*What you should do*. Give the number of lines in the listing that contain the word "info", and nothing besides.

*Entries provided*.
-------------------------

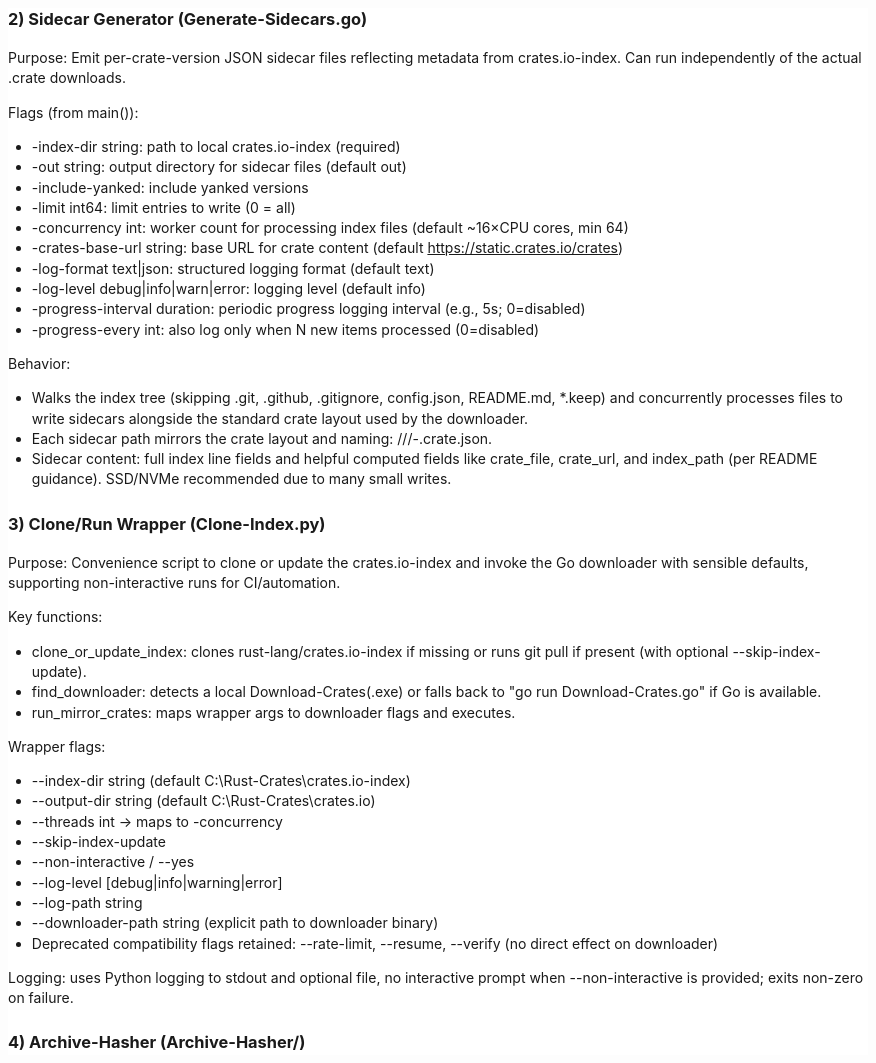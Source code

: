 ### 2) Sidecar Generator (Generate-Sidecars.go)

Purpose: Emit per-crate-version JSON sidecar files reflecting metadata from crates.io-index. Can run independently of the actual .crate downloads.

Flags (from main()):
- -index-dir string: path to local crates.io-index (required)
- -out string: output directory for sidecar files (default out)
- -include-yanked: include yanked versions
- -limit int64: limit entries to write (0 = all)
- -concurrency int: worker count for processing index files (default ~16×CPU cores, min 64)
- -crates-base-url string: base URL for crate content (default https://static.crates.io/crates)
- -log-format text|json: structured logging format (default text)
- -log-level debug|info|warn|error: logging level (default info)
- -progress-interval duration: periodic progress logging interval (e.g., 5s; 0=disabled)
- -progress-every int: also log only when N new items processed (0=disabled)

Behavior:
- Walks the index tree (skipping .git, .github, .gitignore, config.json, README.md, *.keep) and concurrently processes files to write sidecars alongside the standard crate layout used by the downloader.
- Each sidecar path mirrors the crate layout and naming: <out>/<shard>/<shard2>/<name>-<vers>.crate.json.
- Sidecar content: full index line fields and helpful computed fields like crate_file, crate_url, and index_path (per README guidance). SSD/NVMe recommended due to many small writes.

### 3) Clone/Run Wrapper (Clone-Index.py)

Purpose: Convenience script to clone or update the crates.io-index and invoke the Go downloader with sensible defaults, supporting non-interactive runs for CI/automation.

Key functions:
- clone_or_update_index: clones rust-lang/crates.io-index if missing or runs git pull if present (with optional --skip-index-update).
- find_downloader: detects a local Download-Crates(.exe) or falls back to "go run Download-Crates.go" if Go is available.
- run_mirror_crates: maps wrapper args to downloader flags and executes.

Wrapper flags:
- --index-dir string (default C:\Rust-Crates\crates.io-index)
- --output-dir string (default C:\Rust-Crates\crates.io)
- --threads int → maps to -concurrency
- --skip-index-update
- --non-interactive / --yes
- --log-level [debug|info|warning|error]
- --log-path string
- --downloader-path string (explicit path to downloader binary)
- Deprecated compatibility flags retained: --rate-limit, --resume, --verify (no direct effect on downloader)

Logging: uses Python logging to stdout and optional file, no interactive prompt when --non-interactive is provided; exits non-zero on failure.

### 4) Archive-Hasher (Archive-Hasher/)

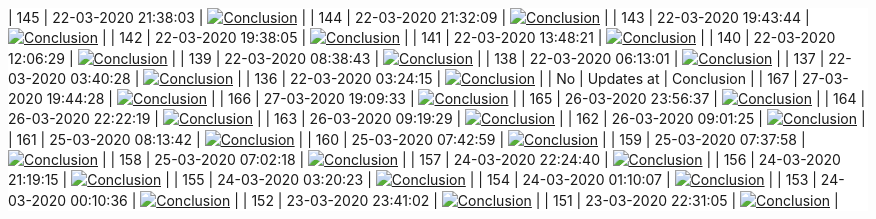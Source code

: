 | 145 | 22-03-2020 21:38:03 | [![Conclusion](https://img.shields.io/badge/build-pass-brightgreen)](https://github.com/e2e-boilerplate/cypress-es-modules-chai-should/actions/runs/61098572)                  |
| 144 | 22-03-2020 21:32:09 | [![Conclusion](https://img.shields.io/badge/build-pass-brightgreen)](https://github.com/e2e-boilerplate/cypress-es-modules-chai-should/actions/runs/61095425)                  |
| 143 | 22-03-2020 19:43:44 | [![Conclusion](https://img.shields.io/badge/build-pass-brightgreen)](https://github.com/e2e-boilerplate/cypress-es-modules-chai-should/actions/runs/61047398)                  |
| 142 | 22-03-2020 19:38:05 | [![Conclusion](https://img.shields.io/badge/build-pass-brightgreen)](https://github.com/e2e-boilerplate/cypress-es-modules-chai-should/actions/runs/61046170)                  |
| 141 | 22-03-2020 13:48:21 | [![Conclusion](https://img.shields.io/badge/build-pass-brightgreen)](https://github.com/e2e-boilerplate/cypress-es-modules-chai-should/actions/runs/60909916)                  |
| 140 | 22-03-2020 12:06:29 | [![Conclusion](https://img.shields.io/badge/build-pass-brightgreen)](https://github.com/e2e-boilerplate/cypress-es-modules-chai-should/actions/runs/60873449)                  |
| 139 | 22-03-2020 08:38:43 | [![Conclusion](https://img.shields.io/badge/build-pass-brightgreen)](https://github.com/e2e-boilerplate/cypress-es-modules-chai-should/actions/runs/60786253)                  |
| 138 | 22-03-2020 06:13:01 | [![Conclusion](https://img.shields.io/badge/build-pass-brightgreen)](https://github.com/e2e-boilerplate/cypress-es-modules-chai-should/actions/runs/60733398)                  |
| 137 | 22-03-2020 03:40:28 | [![Conclusion](https://img.shields.io/badge/build-pass-brightgreen)](https://github.com/e2e-boilerplate/cypress-es-modules-chai-should/actions/runs/60678305)                  |
| 136 | 22-03-2020 03:24:15 | [![Conclusion](https://img.shields.io/badge/build-pass-brightgreen)](https://github.com/e2e-boilerplate/cypress-es-modules-chai-should/actions/runs/60674817)                  |
| No  | Updates at          | Conclusion                                                                                                                                                                     |
| 167 | 27-03-2020 19:44:28 | [![Conclusion](https://img.shields.io/badge/build-pass-brightgreen)](https://github.com/e2e-boilerplate/cypress-typescript-browserify-chai-should/actions/runs/64985224)       |
| 166 | 27-03-2020 19:09:33 | [![Conclusion](https://img.shields.io/badge/build-pass-brightgreen)](https://github.com/e2e-boilerplate/cypress-typescript-browserify-chai-should/actions/runs/64974128)       |
| 165 | 26-03-2020 23:56:37 | [![Conclusion](https://img.shields.io/badge/build-pass-brightgreen)](https://github.com/e2e-boilerplate/cypress-typescript-browserify-chai-should/actions/runs/64316352)       |
| 164 | 26-03-2020 22:22:19 | [![Conclusion](https://img.shields.io/badge/build-pass-brightgreen)](https://github.com/e2e-boilerplate/cypress-typescript-browserify-chai-should/actions/runs/64281728)       |
| 163 | 26-03-2020 09:19:29 | [![Conclusion](https://img.shields.io/badge/build-pass-brightgreen)](https://github.com/e2e-boilerplate/cypress-typescript-browserify-chai-should/actions/runs/63809822)       |
| 162 | 26-03-2020 09:01:25 | [![Conclusion](https://img.shields.io/badge/build-pass-brightgreen)](https://github.com/e2e-boilerplate/cypress-typescript-browserify-chai-should/actions/runs/63793656)       |
| 161 | 25-03-2020 08:13:42 | [![Conclusion](https://img.shields.io/badge/build-pass-brightgreen)](https://github.com/e2e-boilerplate/cypress-typescript-browserify-chai-should/actions/runs/62974124)       |
| 160 | 25-03-2020 07:42:59 | [![Conclusion](https://img.shields.io/badge/build-pass-brightgreen)](https://github.com/e2e-boilerplate/cypress-typescript-browserify-chai-should/actions/runs/62952741)       |
| 159 | 25-03-2020 07:37:58 | [![Conclusion](https://img.shields.io/badge/build-pass-brightgreen)](https://github.com/e2e-boilerplate/cypress-typescript-browserify-chai-should/actions/runs/62951395)       |
| 158 | 25-03-2020 07:02:18 | [![Conclusion](https://img.shields.io/badge/build-pass-brightgreen)](https://github.com/e2e-boilerplate/cypress-typescript-browserify-chai-should/actions/runs/62928935)       |
| 157 | 24-03-2020 22:24:40 | [![Conclusion](https://img.shields.io/badge/build-pass-brightgreen)](https://github.com/e2e-boilerplate/cypress-typescript-browserify-chai-should/actions/runs/62686093)       |
| 156 | 24-03-2020 21:19:15 | [![Conclusion](https://img.shields.io/badge/build-pass-brightgreen)](https://github.com/e2e-boilerplate/cypress-typescript-browserify-chai-should/actions/runs/62659575)       |
| 155 | 24-03-2020 03:20:23 | [![Conclusion](https://img.shields.io/badge/build-pass-brightgreen)](https://github.com/e2e-boilerplate/cypress-typescript-browserify-chai-should/actions/runs/62026276)       |
| 154 | 24-03-2020 01:10:07 | [![Conclusion](https://img.shields.io/badge/build-pass-brightgreen)](https://github.com/e2e-boilerplate/cypress-typescript-browserify-chai-should/actions/runs/61971466)       |
| 153 | 24-03-2020 00:10:36 | [![Conclusion](https://img.shields.io/badge/build-pass-brightgreen)](https://github.com/e2e-boilerplate/cypress-typescript-browserify-chai-should/actions/runs/61947691)       |
| 152 | 23-03-2020 23:41:02 | [![Conclusion](https://img.shields.io/badge/build-pass-brightgreen)](https://github.com/e2e-boilerplate/cypress-typescript-browserify-chai-should/actions/runs/61932694)       |
| 151 | 23-03-2020 22:31:05 | [![Conclusion](https://img.shields.io/badge/build-pass-brightgreen)](https://github.com/e2e-boilerplate/cypress-typescript-browserify-chai-should/actions/runs/61904778)       |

-------------------------

*Output*. 2